Bupati Buol Risharyudi Triwibowo, saksi kasus dugaan korupsi pengurusan izin TKA di Kemnaker mengaku sudah mengembalikan motor Harley Davidson senilai USD 10 ribu yang dibeli dari hasil pemberian terdakwa Haryanto. Hakim meminta USD 10 ribu itu dikembalikan dalam bentuk uang bukan motor.
"Ya, harus dikembalikan ke KPK ya. Pak KPK, duit itu kan dari Haryanto (terdakwa) ya. Ya kan, Saudara pinjam dari Haryanto 10 ribu dolar, kembalikan ke KPK ya. Itu pastikan, jangan Insyaallah," pinta hakim anggota Ida Ayu Mustikawati di Pengadilan Tipikor Jakarta Pusat, Kamis (12/2/2026).
"Izin, Yang Mulia. Uang itu saya belikan motor seharga motor," jawab Risharyudi.
SCROLL TO CONTINUE WITH CONTENT
"Saya tidak peduli, itu uang motor.
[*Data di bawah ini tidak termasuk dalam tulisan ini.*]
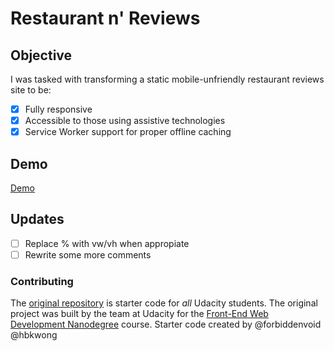 # Restaurant n' Reviews

## Objective

I was tasked with transforming a static mobile-unfriendly restaurant reviews site to be:

- [X] Fully responsive
- [X] Accessible to those using assistive technologies
- [X] Service Worker support for proper offline caching

## Demo

[Demo](https://www.samsonloftin.com/restaurants-n-reviews/)

## Updates

- [ ] Replace % with vw/vh when appropiate
- [ ] Rewrite some more comments

### Contributing

The [original repository](https://github.com/udacity/mws-restaurant-stage-1) is starter code for _all_ Udacity students. The original project was built by the team at Udacity for the [Front-End Web Development Nanodegree](https://www.udacity.com/course/front-end-web-developer-nanodegree--nd001) course. Starter code created by @forbiddenvoid @hbkwong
Motornya udah bodong, bodol, apa lagi itu istilahnya. Saudara pinjam uang, balikin dalam bentuknya uang. Kalau motornya itu senilai kata hakim anggota Rp 5 juta, Rp 10 juta siapa yang mau beli. Itu aja," ujar hakim.
"Siap, Yang Mulia," jawab Risharyudi.
Ditemui usai sidang, Risharyudi mengaku akan mengikuti proses hukum yang ada untuk mengembalikan USD 10 ribu tersebut dalam bentuk uang.
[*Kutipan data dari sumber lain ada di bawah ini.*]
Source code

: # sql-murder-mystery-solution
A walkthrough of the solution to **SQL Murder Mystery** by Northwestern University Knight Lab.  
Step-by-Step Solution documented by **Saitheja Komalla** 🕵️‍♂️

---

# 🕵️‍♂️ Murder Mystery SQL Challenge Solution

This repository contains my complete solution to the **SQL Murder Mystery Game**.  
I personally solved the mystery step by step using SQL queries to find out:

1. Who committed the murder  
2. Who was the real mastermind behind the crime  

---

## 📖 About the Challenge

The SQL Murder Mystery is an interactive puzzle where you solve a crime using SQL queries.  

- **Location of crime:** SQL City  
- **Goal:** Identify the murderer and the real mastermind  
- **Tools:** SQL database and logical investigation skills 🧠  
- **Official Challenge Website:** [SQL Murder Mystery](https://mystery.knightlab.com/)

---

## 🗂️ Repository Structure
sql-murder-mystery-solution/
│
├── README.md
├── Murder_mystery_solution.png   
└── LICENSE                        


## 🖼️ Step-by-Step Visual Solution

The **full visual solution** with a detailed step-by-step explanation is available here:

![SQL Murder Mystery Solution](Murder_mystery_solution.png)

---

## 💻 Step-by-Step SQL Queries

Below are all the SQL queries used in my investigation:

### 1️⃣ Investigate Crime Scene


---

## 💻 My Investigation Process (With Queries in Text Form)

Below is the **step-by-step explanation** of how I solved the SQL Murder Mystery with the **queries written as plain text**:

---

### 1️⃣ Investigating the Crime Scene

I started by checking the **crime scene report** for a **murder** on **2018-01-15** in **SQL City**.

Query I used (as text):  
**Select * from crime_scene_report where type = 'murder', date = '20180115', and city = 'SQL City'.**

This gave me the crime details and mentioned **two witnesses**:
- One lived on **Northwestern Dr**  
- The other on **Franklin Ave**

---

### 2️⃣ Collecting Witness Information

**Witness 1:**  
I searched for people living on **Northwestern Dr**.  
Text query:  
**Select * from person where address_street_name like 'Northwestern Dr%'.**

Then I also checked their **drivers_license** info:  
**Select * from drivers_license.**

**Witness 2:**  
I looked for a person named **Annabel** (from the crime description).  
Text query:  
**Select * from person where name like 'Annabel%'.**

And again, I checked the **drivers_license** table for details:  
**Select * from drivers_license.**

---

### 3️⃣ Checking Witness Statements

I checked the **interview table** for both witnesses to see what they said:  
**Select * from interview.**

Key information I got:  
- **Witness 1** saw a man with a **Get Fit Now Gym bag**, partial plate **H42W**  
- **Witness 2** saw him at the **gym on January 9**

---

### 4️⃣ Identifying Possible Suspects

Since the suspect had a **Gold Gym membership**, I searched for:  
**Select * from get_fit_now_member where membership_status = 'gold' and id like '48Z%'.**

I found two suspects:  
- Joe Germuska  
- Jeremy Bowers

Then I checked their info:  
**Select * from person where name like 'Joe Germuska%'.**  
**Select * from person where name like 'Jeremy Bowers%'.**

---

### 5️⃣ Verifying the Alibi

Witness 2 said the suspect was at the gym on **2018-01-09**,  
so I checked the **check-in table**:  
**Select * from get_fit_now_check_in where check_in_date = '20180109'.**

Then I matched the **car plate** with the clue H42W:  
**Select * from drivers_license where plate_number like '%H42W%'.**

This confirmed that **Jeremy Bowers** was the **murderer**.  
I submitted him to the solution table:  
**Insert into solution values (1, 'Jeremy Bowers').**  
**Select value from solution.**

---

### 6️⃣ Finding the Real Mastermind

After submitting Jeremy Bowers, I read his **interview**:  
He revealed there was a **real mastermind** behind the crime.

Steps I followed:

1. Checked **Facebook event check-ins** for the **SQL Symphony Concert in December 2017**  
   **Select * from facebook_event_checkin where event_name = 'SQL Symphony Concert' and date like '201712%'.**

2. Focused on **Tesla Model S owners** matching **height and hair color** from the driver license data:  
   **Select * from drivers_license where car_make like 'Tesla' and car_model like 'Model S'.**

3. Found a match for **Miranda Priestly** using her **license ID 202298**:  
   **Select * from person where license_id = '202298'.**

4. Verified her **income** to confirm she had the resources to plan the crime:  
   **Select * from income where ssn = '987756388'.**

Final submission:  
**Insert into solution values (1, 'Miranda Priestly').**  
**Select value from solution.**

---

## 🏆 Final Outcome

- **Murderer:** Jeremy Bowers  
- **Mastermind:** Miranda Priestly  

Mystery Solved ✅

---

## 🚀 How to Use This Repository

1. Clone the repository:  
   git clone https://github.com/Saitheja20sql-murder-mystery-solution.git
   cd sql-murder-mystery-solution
"Insyaallah, ikuti arahan kembalikan, selesai," ujar Risharyudi kepada wartawan.
Risharyudi mengakui motor Harley yang ia beli itu bodong. Dia menganggap hal itu sebagai pelajaran dalam hidup.
"Anggap saja begitu (ketipu), hidup ini tidak selalu mulus," kata Risharyudi.
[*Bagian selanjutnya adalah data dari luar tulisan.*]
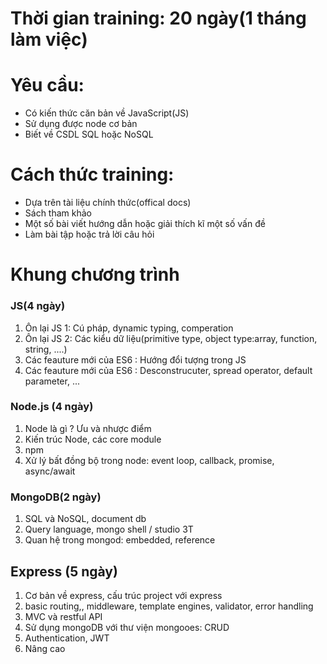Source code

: # Thời gian training: 20 ngày\(1 tháng làm việc\)

# Yêu cầu:

* Có kiến thức căn bản về JavaScript\(JS\)
* Sử dụng được node cơ bản
* Biết về CSDL SQL hoặc NoSQL

# Cách thức training:

* Dựa trên tài liệu chính thức\(offical docs\)
* Sách tham khảo
* Một số bài viết hướng dẫn hoặc giải thích kĩ một số vấn đề
* Làm bài tập hoặc trả lời câu hỏi

# Khung chương trình

### JS\(4 ngày\)

1. Ôn lại JS 1: Cú pháp, dynamic typing,  comperation
2. Ôn lại JS 2: Các kiểu dữ liệu\(primitive type, object type:array, function, string, ....\)
3. Các feauture mới của ES6 : Hướng đổi tượng trong JS
4. Các feauture mới của ES6 : Desconstrucuter, spread operator, default parameter, ...

### Node.js \(4 ngày\)

1. Node là gì ? Ưu và nhược điểm
2. Kiến trúc Node, các core module 
3. npm
4. Xử lý bất đồng bộ trong node: event loop, callback, promise, async/await

### MongoDB\(2 ngày\)

1. SQL và NoSQL, document db
2. Query language, mongo shell / studio 3T
3. Quan hệ trong mongod: embedded, reference

## Express \(5 ngày\)

1. Cơ bản về express, cấu trúc project với express
2. basic routing,,  middleware, template engines, validator, error handling
3. MVC và restful API
4. Sử dụng mongoDB với thư viện mongooes: CRUD
5. Authentication, JWT
6. Nâng cao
"Jadi tahu semua, hati-hati sama yang bodong," imbuhnya.
Sebelumnya, Jaksa menghadirkan Bupati Buol, Risharyudi Triwibowo, sebagai saksi kasus dugaan korupsi pengurusan izin TKA di Kemnaker. Risharyudi mengaku pernah menerima uang senilai Rp 160 juta dan tiket konser Blackpink dari terdakwa kasus tersebut.
Pengakuan itu disampaikan Risharyudi saat bersaksi di Pengadilan Tipikor Jakarta, Kamis (12/2/2026). Risharyudi menyebutkan uang dan tiket Blackpink itu diberikan oleh terdakwa Haryanto selaku Direktur PPTKA tahun 2019-2024 yang juga Dirjen Binapenta dan PKK tahun 2024-2025 dan kini menjabat Staf Ahli Menteri Bidang Hubungan Internasional.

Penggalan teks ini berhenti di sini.